Task statement:
All entries are to be transcribed verbatim, but images are not carried over.

Document images with source code:
--- START ---

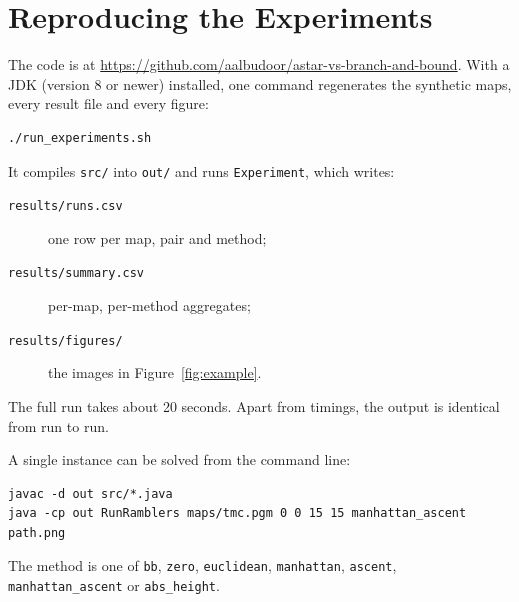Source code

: \chapter{Reproducing the Experiments}
\label{app:reproduce}

The code is at \url{https://github.com/aalbudoor/astar-vs-branch-and-bound}. With a JDK (version 8 or newer) installed, one command regenerates the synthetic maps, every result file and every figure:

\begin{verbatim}
./run_experiments.sh
\end{verbatim}

It compiles \texttt{src/} into \texttt{out/} and runs \texttt{Experiment}, which writes:
\begin{description}
  \item[\texttt{results/runs.csv}] one row per map, pair and method;
  \item[\texttt{results/summary.csv}] per-map, per-method aggregates;
  \item[\texttt{results/figures/}] the images in Figure~\ref{fig:example}.
\end{description}
The full run takes about 20 seconds. Apart from timings, the output is identical from run to run.

A single instance can be solved from the command line:
\begin{verbatim}
javac -d out src/*.java
java -cp out RunRamblers maps/tmc.pgm 0 0 15 15 manhattan_ascent path.png
\end{verbatim}
The method is one of \texttt{bb}, \texttt{zero}, \texttt{euclidean}, \texttt{manhattan}, \texttt{ascent}, \texttt{manhattan\_ascent} or \texttt{abs\_height}.
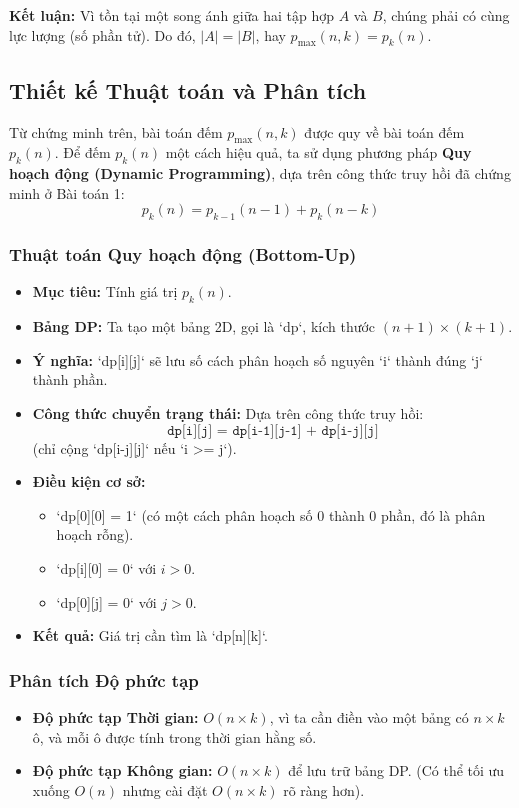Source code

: \documentclass[a4paper,12pt]{article}
\begin{document}
\textbf{Kết luận:} Vì tồn tại một song ánh giữa hai tập hợp $A$ và $B$, chúng phải có cùng lực lượng (số phần tử). Do đó, $|A| = |B|$, hay $p_{\max}(n, k) = p_k(n)$.

\subsection{Thiết kế Thuật toán và Phân tích}
Từ chứng minh trên, bài toán đếm $p_{\max}(n, k)$ được quy về bài toán đếm $p_k(n)$. Để đếm $p_k(n)$ một cách hiệu quả, ta sử dụng phương pháp \textbf{Quy hoạch động (Dynamic Programming)}, dựa trên công thức truy hồi đã chứng minh ở Bài toán 1:
\[ p_k(n) = p_{k-1}(n-1) + p_k(n-k) \]

\subsubsection{Thuật toán Quy hoạch động (Bottom-Up)}
\begin{itemize}
    \item \textbf{Mục tiêu:} Tính giá trị $p_k(n)$.
    \item \textbf{Bảng DP:} Ta tạo một bảng 2D, gọi là `dp`, kích thước $(n+1) \times (k+1)$.
    \item \textbf{Ý nghĩa:} `dp[i][j]` sẽ lưu số cách phân hoạch số nguyên `i` thành đúng `j` thành phần.
    \item \textbf{Công thức chuyển trạng thái:} Dựa trên công thức truy hồi:
    \[ \texttt{dp[i][j] = dp[i-1][j-1] + dp[i-j][j]} \]
    (chỉ cộng `dp[i-j][j]` nếu `i >= j`).
    \item \textbf{Điều kiện cơ sở:}
    \begin{itemize}
        \item `dp[0][0] = 1` (có một cách phân hoạch số 0 thành 0 phần, đó là phân hoạch rỗng).
        \item `dp[i][0] = 0` với $i > 0$.
        \item `dp[0][j] = 0` với $j > 0$.
    \end{itemize}
    \item \textbf{Kết quả:} Giá trị cần tìm là `dp[n][k]`.
\end{itemize}

\subsubsection{Phân tích Độ phức tạp}
\begin{itemize}
    \item \textbf{Độ phức tạp Thời gian:} $O(n \times k)$, vì ta cần điền vào một bảng có $n \times k$ ô, và mỗi ô được tính trong thời gian hằng số.
    \item \textbf{Độ phức tạp Không gian:} $O(n \times k)$ để lưu trữ bảng DP. (Có thể tối ưu xuống $O(n)$ nhưng cài đặt $O(n \times k)$ rõ ràng hơn).
\end{itemize}
\end{document}
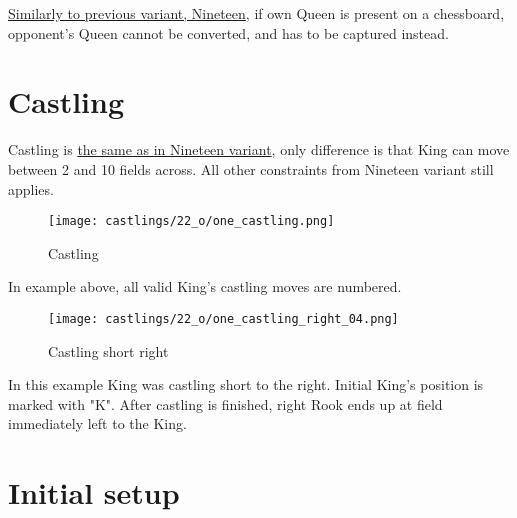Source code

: \hyperref[fig:scn_n_24_only_one_queen]{Similarly to previous variant, Nineteen},
if own Queen is present on a chessboard, opponent's Queen cannot be
converted, and has to be captured instead.


\vspace*{-0.3\baselineskip}
\section*{Castling}
\label{sec:One/Castling}

\vspace*{-0.3\baselineskip}
Castling is
\hyperref[sec:Nineteen/Castling]{the same as in Nineteen variant},
only difference is that King can move
between 2 and 10 fields across. All other constraints from Nineteen variant still
applies.

\vspace*{-0.7\baselineskip}
\noindent
\begin{figure}[!h]
\texttt{[image: castlings/22\_o/one\_castling.png]}
\vspace*{-1.4\baselineskip}
\caption{Castling}
\label{fig:one_castling}
\end{figure}

\vspace*{-0.3\baselineskip}
In example above, all valid King's castling moves are numbered.

\vspace*{-0.7\baselineskip}
\noindent
\begin{figure}[!h]
\texttt{[image: castlings/22\_o/one\_castling\_right\_04.png]}
\vspace*{-1.4\baselineskip}
\caption{Castling short right}
\label{fig:one_castling_right_04}
\end{figure}

\vspace*{-0.3\baselineskip}
In this example King was castling short to the right. Initial King's position is
marked with "K". After castling is finished, right Rook ends up at field immediately
left to the King.

\clearpage %

\section*{Initial setup}
\label{sec:One/Initial setup}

--- END ---

Reply to the exercise:
Source code

: \chapter{Reproducing the Experiments}
\label{app:reproduce}

The code is at \url{https://github.com/aalbudoor/astar-vs-branch-and-bound}. With a JDK (version 8 or newer) installed, one command regenerates the synthetic maps, every result file and every figure:

\begin{verbatim}
./run_experiments.sh
\end{verbatim}

It compiles \texttt{src/} into \texttt{out/} and runs \texttt{Experiment}, which writes:
\begin{description}
  \item[\texttt{results/runs.csv}] one row per map, pair and method;
  \item[\texttt{results/summary.csv}] per-map, per-method aggregates;
  \item[\texttt{results/figures/}] the images in Figure~\ref{fig:example}.
\end{description}
The full run takes about 20 seconds. Apart from timings, the output is identical from run to run.

A single instance can be solved from the command line:
\begin{verbatim}
javac -d out src/*.java
java -cp out RunRamblers maps/tmc.pgm 0 0 15 15 manhattan_ascent path.png
\end{verbatim}
The method is one of \texttt{bb}, \texttt{zero}, \texttt{euclidean}, \texttt{manhattan}, \texttt{ascent}, \texttt{manhattan\_ascent} or \texttt{abs\_height}.
Source code

: \documentclass[a4paper,12pt]{article}
\begin{document}
\textbf{Kết luận:} Vì tồn tại một song ánh giữa hai tập hợp $A$ và $B$, chúng phải có cùng lực lượng (số phần tử). Do đó, $|A| = |B|$, hay $p_{\max}(n, k) = p_k(n)$.

\subsection{Thiết kế Thuật toán và Phân tích}
Từ chứng minh trên, bài toán đếm $p_{\max}(n, k)$ được quy về bài toán đếm $p_k(n)$. Để đếm $p_k(n)$ một cách hiệu quả, ta sử dụng phương pháp \textbf{Quy hoạch động (Dynamic Programming)}, dựa trên công thức truy hồi đã chứng minh ở Bài toán 1:
\[ p_k(n) = p_{k-1}(n-1) + p_k(n-k) \]

\subsubsection{Thuật toán Quy hoạch động (Bottom-Up)}
\begin{itemize}
    \item \textbf{Mục tiêu:} Tính giá trị $p_k(n)$.
    \item \textbf{Bảng DP:} Ta tạo một bảng 2D, gọi là `dp`, kích thước $(n+1) \times (k+1)$.
    \item \textbf{Ý nghĩa:} `dp[i][j]` sẽ lưu số cách phân hoạch số nguyên `i` thành đúng `j` thành phần.
    \item \textbf{Công thức chuyển trạng thái:} Dựa trên công thức truy hồi:
    \[ \texttt{dp[i][j] = dp[i-1][j-1] + dp[i-j][j]} \]
    (chỉ cộng `dp[i-j][j]` nếu `i >= j`).
    \item \textbf{Điều kiện cơ sở:}
    \begin{itemize}
        \item `dp[0][0] = 1` (có một cách phân hoạch số 0 thành 0 phần, đó là phân hoạch rỗng).
        \item `dp[i][0] = 0` với $i > 0$.
        \item `dp[0][j] = 0` với $j > 0$.
    \end{itemize}
    \item \textbf{Kết quả:} Giá trị cần tìm là `dp[n][k]`.
\end{itemize}

\subsubsection{Phân tích Độ phức tạp}
\begin{itemize}
    \item \textbf{Độ phức tạp Thời gian:} $O(n \times k)$, vì ta cần điền vào một bảng có $n \times k$ ô, và mỗi ô được tính trong thời gian hằng số.
    \item \textbf{Độ phức tạp Không gian:} $O(n \times k)$ để lưu trữ bảng DP. (Có thể tối ưu xuống $O(n)$ nhưng cài đặt $O(n \times k)$ rõ ràng hơn).
\end{itemize}
\end{document}
Source code

: \hyperref[fig:scn_n_24_only_one_queen]{Similarly to previous variant, Nineteen},
if own Queen is present on a chessboard, opponent's Queen cannot be
converted, and has to be captured instead.


\vspace*{-0.3\baselineskip}
\section*{Castling}
\label{sec:One/Castling}

\vspace*{-0.3\baselineskip}
Castling is
\hyperref[sec:Nineteen/Castling]{the same as in Nineteen variant},
only difference is that King can move
between 2 and 10 fields across. All other constraints from Nineteen variant still
applies.

\vspace*{-0.7\baselineskip}
\noindent
\begin{figure}[!h]
\texttt{[image: castlings/22\_o/one\_castling.png]}
\vspace*{-1.4\baselineskip}
\caption{Castling}
\label{fig:one_castling}
\end{figure}

\vspace*{-0.3\baselineskip}
In example above, all valid King's castling moves are numbered.

\vspace*{-0.7\baselineskip}
\noindent
\begin{figure}[!h]
\texttt{[image: castlings/22\_o/one\_castling\_right\_04.png]}
\vspace*{-1.4\baselineskip}
\caption{Castling short right}
\label{fig:one_castling_right_04}
\end{figure}

\vspace*{-0.3\baselineskip}
In this example King was castling short to the right. Initial King's position is
marked with "K". After castling is finished, right Rook ends up at field immediately
left to the King.

\clearpage %

\section*{Initial setup}
\label{sec:One/Initial setup}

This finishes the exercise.